Nossos olhos sempre podem ver a coisas por muitos ângulos. Graça ou lei, legalismo ou dádiva, etc... Vamos deixar que a Bíblia nos ajude a ver o dízimo como graça de Deus. Vejamos o texto de Gn 14:20. No texto Abraão oferece o dízimo ao sacerdote Melquisedeque. Aqui nasce o dízimo como compreendido pela fé judaica. Mesmo aqui, o dízimo era uma expressão de gratidão pela presença e poder de Deus na vida.

Em Lv 27:30 o dízimo é reconhecido como um padrão de dádiva, de oferta. Dez por cento dos frutos do campo seriam do Senhor. Este era um primeiro modo de oferecer o dízimo ao Senhor. Mas com o estabelecimento dos filhos de Israel na Terra Prometida, aparece então um segundo modo: o dízimo dado em dinheiro. Isto está em Deuteronômio 14:22-25. Dt 14:28-29 trata ainda de um dízimo de cunho espiritual e social para atender as necessidades dos levitas, das viúvas e dos órfãos.
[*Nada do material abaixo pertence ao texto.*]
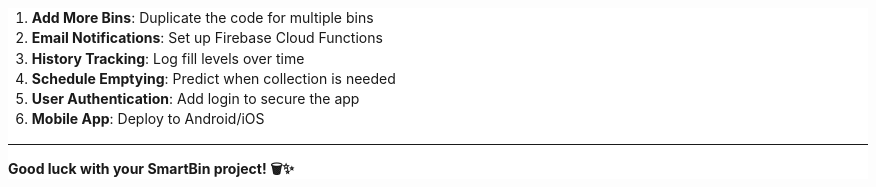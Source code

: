 1. **Add More Bins**: Duplicate the code for multiple bins
2. **Email Notifications**: Set up Firebase Cloud Functions
3. **History Tracking**: Log fill levels over time
4. **Schedule Emptying**: Predict when collection is needed
5. **User Authentication**: Add login to secure the app
6. **Mobile App**: Deploy to Android/iOS

---

**Good luck with your SmartBin project! 🗑️✨**
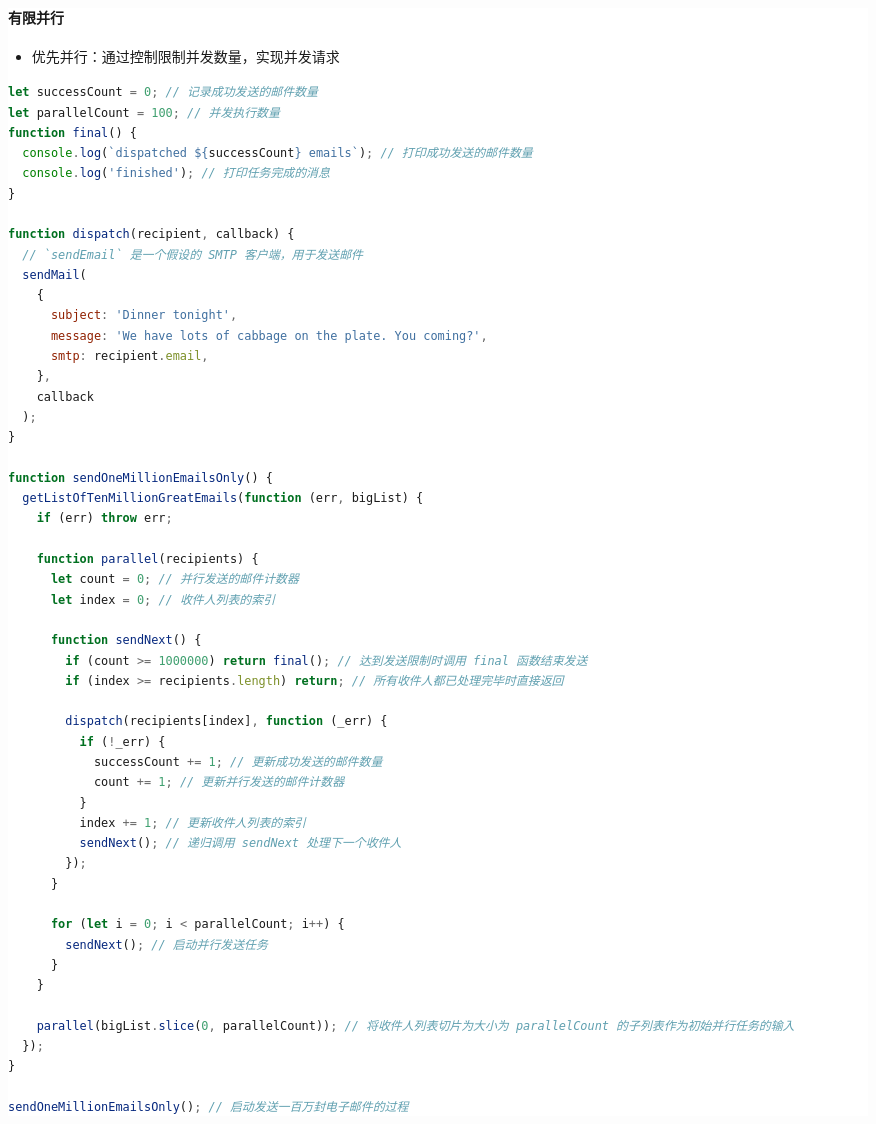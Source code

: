 



#### **有限并行**

* 优先并行：通过控制限制并发数量，实现并发请求

```js
let successCount = 0; // 记录成功发送的邮件数量
let parallelCount = 100; // 并发执行数量
function final() {
  console.log(`dispatched ${successCount} emails`); // 打印成功发送的邮件数量
  console.log('finished'); // 打印任务完成的消息
}

function dispatch(recipient, callback) {
  // `sendEmail` 是一个假设的 SMTP 客户端，用于发送邮件
  sendMail(
    {
      subject: 'Dinner tonight',
      message: 'We have lots of cabbage on the plate. You coming?',
      smtp: recipient.email,
    },
    callback
  );
}

function sendOneMillionEmailsOnly() {
  getListOfTenMillionGreatEmails(function (err, bigList) {
    if (err) throw err;

    function parallel(recipients) {
      let count = 0; // 并行发送的邮件计数器
      let index = 0; // 收件人列表的索引

      function sendNext() {
        if (count >= 1000000) return final(); // 达到发送限制时调用 final 函数结束发送
        if (index >= recipients.length) return; // 所有收件人都已处理完毕时直接返回

        dispatch(recipients[index], function (_err) {
          if (!_err) {
            successCount += 1; // 更新成功发送的邮件数量
            count += 1; // 更新并行发送的邮件计数器
          }
          index += 1; // 更新收件人列表的索引
          sendNext(); // 递归调用 sendNext 处理下一个收件人
        });
      }

      for (let i = 0; i < parallelCount; i++) {
        sendNext(); // 启动并行发送任务
      }
    }

    parallel(bigList.slice(0, parallelCount)); // 将收件人列表切片为大小为 parallelCount 的子列表作为初始并行任务的输入
  });
}

sendOneMillionEmailsOnly(); // 启动发送一百万封电子邮件的过程
```
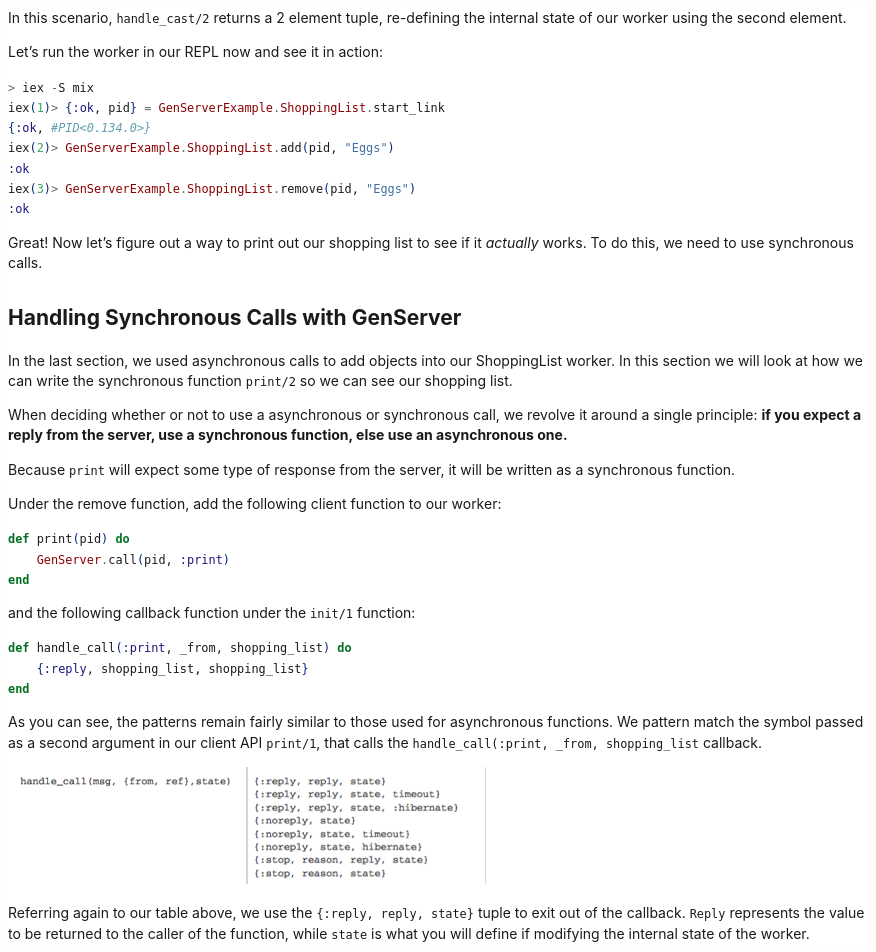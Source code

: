 In this scenario, `handle_cast/2`  returns a 2 element tuple, re-defining the internal state of our worker using the second element.

Let’s run the worker in our REPL now and see it in action:
```elixir 
> iex -S mix
iex(1)> {:ok, pid} = GenServerExample.ShoppingList.start_link
{:ok, #PID<0.134.0>}
iex(2)> GenServerExample.ShoppingList.add(pid, "Eggs")
:ok
iex(3)> GenServerExample.ShoppingList.remove(pid, "Eggs")
:ok
```
Great! Now let’s figure out a way to print out our shopping list to see if it _actually_ works. To do this, we need to use synchronous calls.

## Handling Synchronous Calls with GenServer
In the last section, we used asynchronous calls to add objects into our ShoppingList worker. In this section we will look at how we can write the synchronous function `print/2` so we can see our shopping list.

When deciding whether or not to use a asynchronous or synchronous call, we revolve it around a single principle: **if you expect a reply from the server, use a synchronous function, else use an asynchronous one.**

Because `print` will expect some type of response from the server, it will be written as a synchronous function.

Under the remove function, add the following client function to our worker:
```elixir
def print(pid) do
	GenServer.call(pid, :print)
end
```
and the following callback function under the `init/1` function:
```elixir
def handle_call(:print, _from, shopping_list) do
	{:reply, shopping_list, shopping_list}
end
```
As you can see, the patterns remain fairly similar to those used for asynchronous functions. We pattern match the symbol passed as a second argument in our client API `print/1`, that calls the `handle_call(:print, _from, shopping_list` callback. 

![](handle-call.png)

Referring again to our table above, we use the `{:reply, reply, state}` tuple to exit out of the callback. `Reply` represents the value to be returned to the caller of the function, while `state` is what you will define if modifying the internal state of the worker.
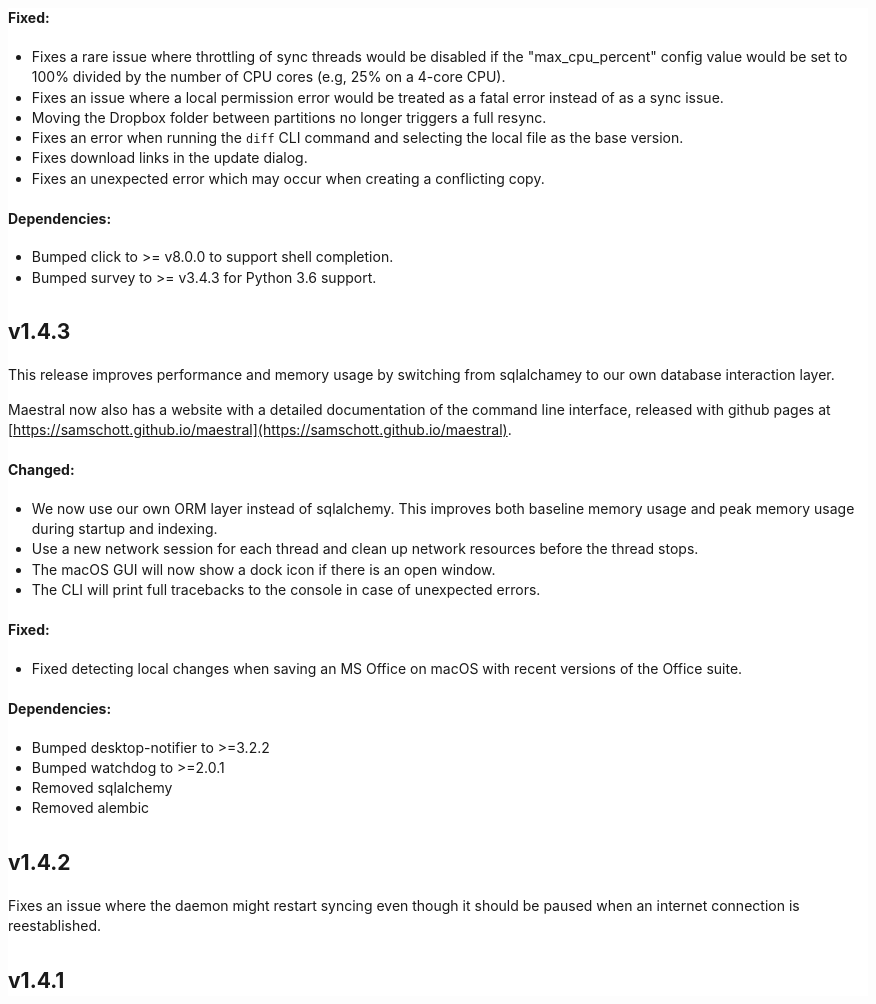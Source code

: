 #### Fixed:

* Fixes a rare issue where throttling of sync threads would be disabled if the
  "max_cpu_percent" config value would be set to 100% divided by the number of CPU cores
  (e.g, 25% on a 4-core CPU).
* Fixes an issue where a local permission error would be treated as a fatal error
  instead of as a sync issue.
* Moving the Dropbox folder between partitions no longer triggers a full resync.
* Fixes an error when running the `diff` CLI command and selecting the local file as the
  base version.
* Fixes download links in the update dialog.
* Fixes an unexpected error which may occur when creating a conflicting copy.

#### Dependencies:

* Bumped click to >= v8.0.0 to support shell completion.
* Bumped survey to >= v3.4.3 for Python 3.6 support.

## v1.4.3

This release improves performance and memory usage by switching from sqlalchamey to our
own database interaction layer.

Maestral now also has a website with a detailed documentation of the command line
interface, released with github pages at
[https://samschott.github.io/maestral](https://samschott.github.io/maestral).

#### Changed:

* We now use our own ORM layer instead of sqlalchemy. This improves both baseline memory
  usage and peak memory usage during startup and indexing.
* Use a new network session for each thread and clean up network resources before the
  thread stops.
* The macOS GUI will now show a dock icon if there is an open window.
* The CLI will print full tracebacks to the console in case of unexpected errors.

#### Fixed:

* Fixed detecting local changes when saving an MS Office on macOS with recent versions
  of the Office suite.

#### Dependencies:

* Bumped desktop-notifier to >=3.2.2
* Bumped watchdog to >=2.0.1
* Removed sqlalchemy
* Removed alembic

## v1.4.2

Fixes an issue where the daemon might restart syncing even though it should be paused
when an internet connection is reestablished.

## v1.4.1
O dízimo é gratidão a Deus. É oferecido como reconhecimento pelo “dom” da presença de Deus, por seus atos de livramento e pelas bênçãos concedidas. O dízimo é louvor, memorial e reconhecimento das bênçãos de Deus. Não existe por causa de uma lei, mas devido a um princípio religioso: resposta e oferecimento de gratidão a Deus. Dt 26:7-11 diz que ao mesmo tempo que o povo oferece seus dízimos é lembrado a respeito dos atos salvadores e libertadores de Deus.

O legalismo e alguns outros deslizes (como o querer fazer “negociata” com Deus) surgiram como conseqüência de um procedimento de infidelidade religiosa. A perda de consciência da presença de Deus, a confiança do homem em suas próprias obras e o abuso do poder da Lei levaram o povo a praticar o dízimo com um espírito puramente legalista. Através dele o judeu tenta trocar favores com Deus. Veja-se o exemplo de Jacó (Gn 28.20-2)2 e outros tantos casos encontrados no AT.

Todavia, esta atitude legalista não era a atitude correta nem a que prevalecia. A motivação da prática do dízimo está em considerar este ato como "ato de adoração". É um ato de devoção pelo qual os agradecidos filhos e filhas de Deus reconhecem Sua providência amorosa e, como gratidão, oferecem a Ele o dízimo do que Deus lhes tem dado.

A dádiva do dízimo é sacrifical. Envolve uma renúncia, um sacrifício. Lv 22:18-21 apresenta esta visão. O melhor de tudo deveria ser oferecido a Deus (2Sm 24:24). Isto, muitas vezes, exigia renúncia e sacrifício, mas sobretudo confiança no Deus que nos supre em nossas necessidades. Não era o resto que se oferecia a Deus, mas as primícias, o primeiro, o melhor.

A nossa confiança colocada em Deus é sempre canal de uma resposta, de uma graça, de uma bênção de Deus para nós. Nesse sentido há também uma promessa de Deus para quem o honra com o dizimo. Como vimos, esta não é razão para sermos dizimistas, mas é uma conseqüência, um efeito. A promessa inclui a presença de Deus e a continuidade de sua Graça. Em Gn 15:1-5, após Abraão dar o dízimo, há a promessa da bênção de Deus sobre ele. Em Pv 3:9-10) é afirmado que aquele que honrar ao Senhor com sua fazenda e primícias terá seus celeiros abundantemente transbordados. Em Ml 3:6-12 há também uma promessa semelhante. Talvez fosse mais um desafio. Mas não é por isto que se dá o dízimo. A maior recompensa para nós deve ser a bênção de se dar, de se reconhecer a presença e os dons do Senhor e de oferecer com nossa oferenda a própria vida. “Porque, se vivemos, para Senhor vivemos; se morremos, para o Senhor morremos. Quer, pois, vivamos ou morramos, somos do Senhor” (Rm 14:8).